DORTMUND Der spanische Komponist und Dirigent Cristóbal Halffter war am Donnerstag im Konzerthaus zu Gast. Die Besucher führte er auf eine Klangreise von Spanien nach Dortmund.

von Von Julia Gaß

, 06.06.2008
Orchesterzentrum mit Cristóbal Halffter

Cristóbal Halffter in Aktion.

Mit seinen „Dortmunder Variationen“ hat der spanische Komponist und Dirigent Cristóbal Halffter den Dortmunder Philharmonikern 1986 zum 100. Geburtstag ein Werk geschrieben, in dem sich alle Instrumentengruppen überaus virtuos und vielschichtig im Ausdruck vorstellen können.

Schon, dass sich das Sinfonieorchester des Orchesterzentrums an dieses Werk herantraut, ist bewundernswert; imposant war am Donnerstag im Konzerthaus, wie präzise die angehenden Berufsmusiker diese Eloge unter Leitung des Komponisten spielten.

Mit einer Fanfare, die wie ein Aufschrei klingt, beginnen die Variationen, die Halffter für eine kleinere Besetzung von immerhin noch 70 Musikern umgeschrieben hat.
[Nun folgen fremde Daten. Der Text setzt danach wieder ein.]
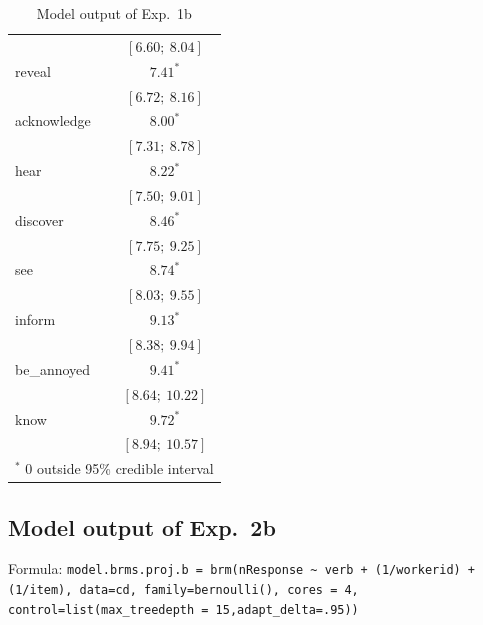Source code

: \documentclass[11pt,fleqn]{article}
\newcommand{\6}{\mbox{$[\hspace*{-.6mm}[$}}
\newcommand{\9}{\mbox{$]\hspace*{-.6mm}]$}}
\begin{document}
{\begin{table}
\begin{center}
\begin{tabular}{l c }
                   & $[6.60;\ 8.04]$   \\
reveal      & $7.41^{*}$        \\
                   & $[6.72;\ 8.16]$   \\
acknowledge & $8.00^{*}$        \\
                   & $[7.31;\ 8.78]$   \\
hear        & $8.22^{*}$        \\
                   & $[7.50;\ 9.01]$   \\
discover    & $8.46^{*}$        \\
                   & $[7.75;\ 9.25]$   \\
see         & $8.74^{*}$        \\
                   & $[8.03;\ 9.55]$   \\
inform      & $9.13^{*}$        \\
                   & $[8.38;\ 9.94]$   \\
be\_annoyed & $9.41^{*}$        \\
                   & $[8.64;\ 10.22]$  \\
know        & $9.72^{*}$        \\
                   & $[8.94;\ 10.57]$  \\
\hline
\multicolumn{2}{l}{\scriptsize{$^*$ 0 outside 95\% credible interval}}
\end{tabular}
\caption{Model output of Exp.~1b}
\label{table:coefficients1b}
\end{center}
\end{table}

\subsection{Model output of Exp.~2b}

Formula: \tiny \verb|model.brms.proj.b = brm(nResponse ~ verb + (1/workerid) + (1/item), data=cd, family=bernoulli(), cores = 4, control=list(max_treedepth = 15,adapt_delta=.95))| \normalsize

}
\end{document}
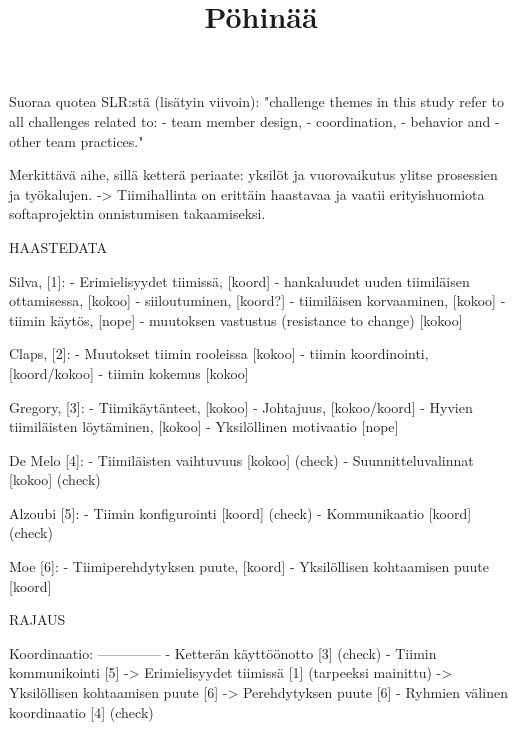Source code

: \title{Pöhinää}

Suoraa quotea SLR:stä (lisätyin viivoin): 
"challenge themes in this study refer to all challenges related to:
- team member design, 
- coordination, 
- behavior and 
- other team practices."

Merkittävä aihe, sillä ketterä periaate: yksilöt ja vuorovaikutus ylitse prosessien ja työkalujen.
-> Tiimihallinta on erittäin haastavaa ja vaatii erityishuomiota softaprojektin onnistumisen takaamiseksi.

            HAASTEDATA

Silva,      [1]: 
- Erimielisyydet tiimissä,                      [koord]
- hankaluudet uuden tiimiläisen ottamisessa,    [kokoo]
- siiloutuminen,                                [koord?]
- tiimiläisen korvaaminen,                      [kokoo]
- tiimin käytös,                                [nope]
- muutoksen vastustus (resistance to change)    [kokoo]

Claps,      [2]:
- Muutokset tiimin rooleissa                    [kokoo]
- tiimin koordinointi,                          [koord/kokoo]
- tiimin kokemus                                [kokoo]

Gregory,    [3]:
- Tiimikäytänteet,                              [kokoo]
- Johtajuus,                                    [kokoo/koord]
- Hyvien tiimiläisten löytäminen,               [kokoo]
- Yksilöllinen motivaatio                       [nope]

De Melo     [4]:
- Tiimiläisten vaihtuvuus                       [kokoo] (check)
- Suunnitteluvalinnat                           [kokoo] (check)

Alzoubi     [5]:
- Tiimin konfigurointi                          [koord] (check)
- Kommunikaatio                                 [koord] (check)

Moe         [6]:
- Tiimiperehdytyksen puute,                     [koord]
- Yksilöllisen kohtaamisen puute                [koord]

    RAJAUS

Koordinaatio:
--------------
- Ketterän käyttöönotto                     [3] (check)
- Tiimin kommunikointi                      [5]
    -> Erimielisyydet tiimissä              [1] (tarpeeksi mainittu)
    -> Yksilöllisen kohtaamisen puute       [6]
    -> Perehdytyksen puute                  [6]
- Ryhmien välinen koordinaatio              [4] (check)

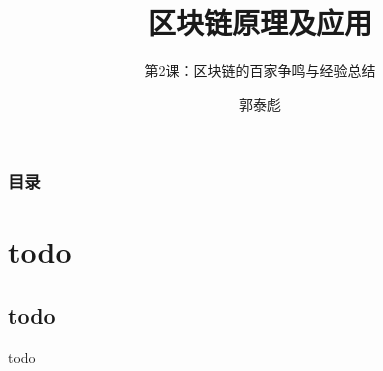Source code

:\documentclass[11pt]{beamer}
\begin{document}
	\author{郭泰彪}
	\title{区块链原理及应用}
	\subtitle{第2课：区块链的百家争鸣与经验总结}
	 
	 	\begin{frame}[plain]
	 	\maketitle
	 \end{frame}
	 
	 \begin{frame}
	 	\frametitle{目录}
	 	\tableofcontents[sectionstyle=show,subsectionstyle=show/shaded]
	 \end{frame}
	 
	 \section{todo}
	 \subsection{todo}
	 \begin{frame}
	 	todo
	 \end{frame}
\end{document}
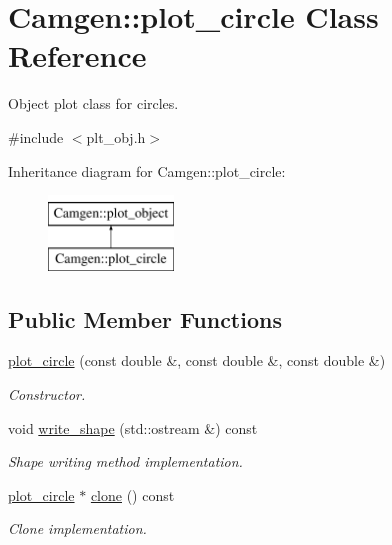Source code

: \hypertarget{a00421}{\section{Camgen\-:\-:plot\-\_\-circle Class Reference}
\label{a00421}
}


Object plot class for circles.  




{\ttfamily \#include $<$plt\-\_\-obj.\-h$>$}

Inheritance diagram for Camgen\-:\-:plot\-\_\-circle\-:\begin{figure}[H]
\begin{center}
\leavevmode
\includegraphics[height=2.000000cm]{a00421}
\end{center}
\end{figure}
\subsection*{Public Member Functions}
\begin{DoxyCompactItemize}
\item 
\hypertarget{a00421_a5f91cab0cc15084ddf6d64d2b42357d0}{\hyperlink{a00421_a5f91cab0cc15084ddf6d64d2b42357d0}{plot\-\_\-circle} (const double \&, const double \&, const double \&)}\label{a00421_a5f91cab0cc15084ddf6d64d2b42357d0}

\begin{DoxyCompactList}\small\item\em Constructor. \end{DoxyCompactList}\item 
\hypertarget{a00421_add83473ec3905a07e09921c2e9f9633a}{void \hyperlink{a00421_add83473ec3905a07e09921c2e9f9633a}{write\-\_\-shape} (std\-::ostream \&) const }\label{a00421_add83473ec3905a07e09921c2e9f9633a}

\begin{DoxyCompactList}\small\item\em Shape writing method implementation. \end{DoxyCompactList}\item 
\hypertarget{a00421_adf58747fbdef62d6c40ea914ba9c792c}{\hyperlink{a00421}{plot\-\_\-circle} $\ast$ \hyperlink{a00421_adf58747fbdef62d6c40ea914ba9c792c}{clone} () const }\label{a00421_adf58747fbdef62d6c40ea914ba9c792c}

\begin{DoxyCompactList}\small\item\em Clone implementation. \end{DoxyCompactList}\end{DoxyCompactItemize}
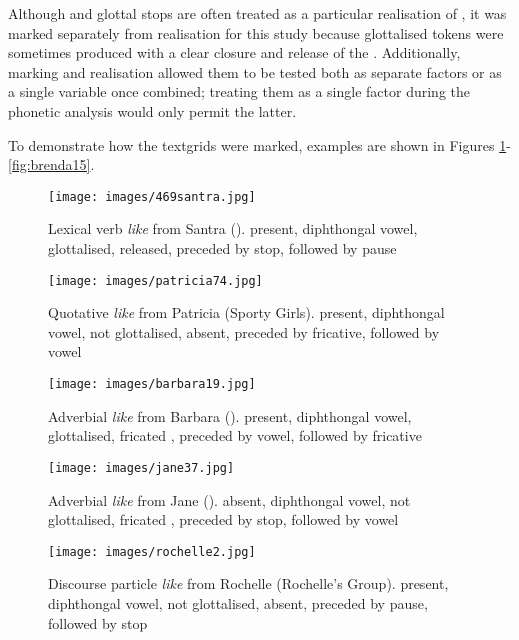 \noindent Although  and glottal stops are often treated as a particular realisation of  \citep{lavoie2002}, it was marked separately from  realisation for this study because glottalised tokens were sometimes produced with a clear closure and release of the . Additionally, marking  and  realisation allowed them to be tested both as separate factors or as a single variable once combined; treating them as a single factor during the phonetic analysis would only permit the latter. 

To demonstrate how the textgrids were marked, examples are shown in Figures \ref{fig:469santra}-\ref{fig:brenda15}.

\begin{figure}[p]
	\centering
		\texttt{[image: images/469santra.jpg]}
		\caption{Lexical verb \textit{like} from Santra ().  present, diph\-thongal vowel, glottalised,  released, preceded by stop, followed by pause} 
	\label{fig:469santra}
\end{figure}

\begin{figure}[p]
	\centering
		\texttt{[image: images/patricia74.jpg]}
	\caption{Quotative \textit{like} from Patricia (Sporty Girls).  present, diph\-thongal vowel, not glottalised,  absent, preceded by fricative, followed by vowel}
	\label{fig:patricia74}
\end{figure}

\begin{figure}[p]
	\centering
		\texttt{[image: images/barbara19.jpg]}
	\caption{Adverbial \textit{like} from Barbara ().  pre\-sent, diph\-thongal vowel, glottalised, fricated , preceded by vowel, followed by fricative}
	\label{fig:barbara19}
\end{figure}

\begin{figure}[p]
	\centering
		\texttt{[image: images/jane37.jpg]}
	\caption{Adverbial \textit{like} from Jane ().  absent, diphthongal vowel, not glottalised, fricated , preceded by stop, followed by vowel}
	\label{fig:jane37}
\end{figure}

\begin{figure}[p]
	\centering
		\texttt{[image: images/rochelle2.jpg]}
	\caption{Discourse particle \textit{like} from Rochelle (Rochelle's Group).  present, diphthongal vowel, not glottalised,  absent, preceded by pause, followed by stop}
	\label{fig:rochelle2}
\end{figure}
Irisierende Klänge, flirrende Klangfelder, expressive Einlagen einer großen Schlagwerkbatterie fügte das Orchester unter einem großen Spannungsbogen zusammen. „Positive und negative Aspekte unserer Zeit“ wollte Halfter mit brüchigen und kompakten Klängen illustrieren. Mit viel Lust, an der Darstellung der vielen Farbtupfer, aus denen die Variationen zusammengesetzt sind, fühlten sich die jungen Musiker in das schillernde Klanggemälde ein.

Cristóbal Hallfter am Pult hat das Orchester diszipliniert – das hörte man auch in den Fallas „Nächten in spanischen Gärten“ und der 2. Sinfonie von Brahms. Eine Persönlichkeit wie es der 78-Jährige ist, schien die jungen Musiker über sich hinauswachsen zu lassen. Vor allem das glänzend disponierte Blech. In der Brahms-Sinfonie entlockte Halffter den Streichern zunehmend mehr romantischen Fluss und blühenden Ton.
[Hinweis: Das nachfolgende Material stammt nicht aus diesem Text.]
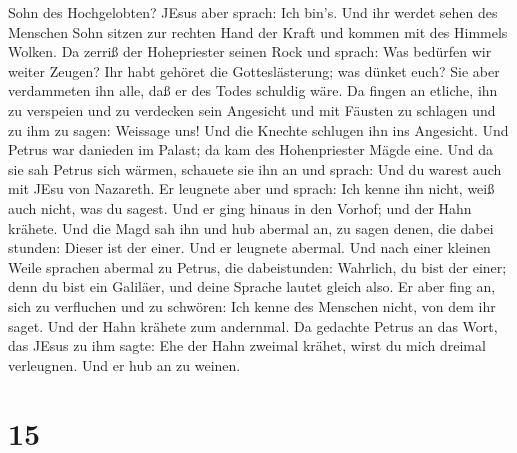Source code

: Sohn des Hochgelobten?  JEsus aber sprach: Ich bin's. Und
ihr werdet sehen des Menschen Sohn sitzen zur rechten Hand der Kraft und
kommen mit des Himmels Wolken.  Da zerriß der Hohepriester
seinen Rock und sprach: Was bedürfen wir weiter Zeugen? 
Ihr habt gehöret die Gotteslästerung; was dünket euch? Sie aber
verdammeten ihn alle, daß er des Todes schuldig wäre.  Da
fingen an etliche, ihn zu verspeien und zu verdecken sein Angesicht und
mit Fäusten zu schlagen und zu ihm zu sagen: Weissage uns! Und die
Knechte schlugen ihn ins Angesicht.  Und Petrus war
danieden im Palast; da kam des Hohenpriester Mägde eine. 
Und da sie sah Petrus sich wärmen, schauete sie ihn an und sprach: Und
du warest auch mit JEsu von Nazareth.  Er leugnete aber und
sprach: Ich kenne ihn nicht, weiß auch nicht, was du sagest. Und er ging
hinaus in den Vorhof; und der Hahn krähete.  Und die Magd
sah ihn und hub abermal an, zu sagen denen, die dabei stunden: Dieser
ist der einer.  Und er leugnete abermal. Und nach einer
kleinen Weile sprachen abermal zu Petrus, die dabeistunden: Wahrlich, du
bist der einer; denn du bist ein Galiläer, und deine Sprache lautet
gleich also.  Er aber fing an, sich zu verfluchen und zu
schwören: Ich kenne des Menschen nicht, von dem ihr saget. 
Und der Hahn krähete zum andernmal. Da gedachte Petrus an das Wort, das
JEsus zu ihm sagte: Ehe der Hahn zweimal krähet, wirst du mich dreimal
verleugnen. Und er hub an zu weinen.

\hypertarget{section-14}{%
\section{15}\label{section-14}}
Wie exakt er rhythmisch mit dem Orchester gearbeitet hat, hörte man in der de Falla-Suite mit Pianist Byoung-Wha Yoon. Der fühlte sich aufmerksam in die von Halffter durchsichtig austarierten Klänge ein, behandelte das Klavier wie ein Orchesterinstrument. – Eine spannende Klangreise von Spanien nach Dortmund.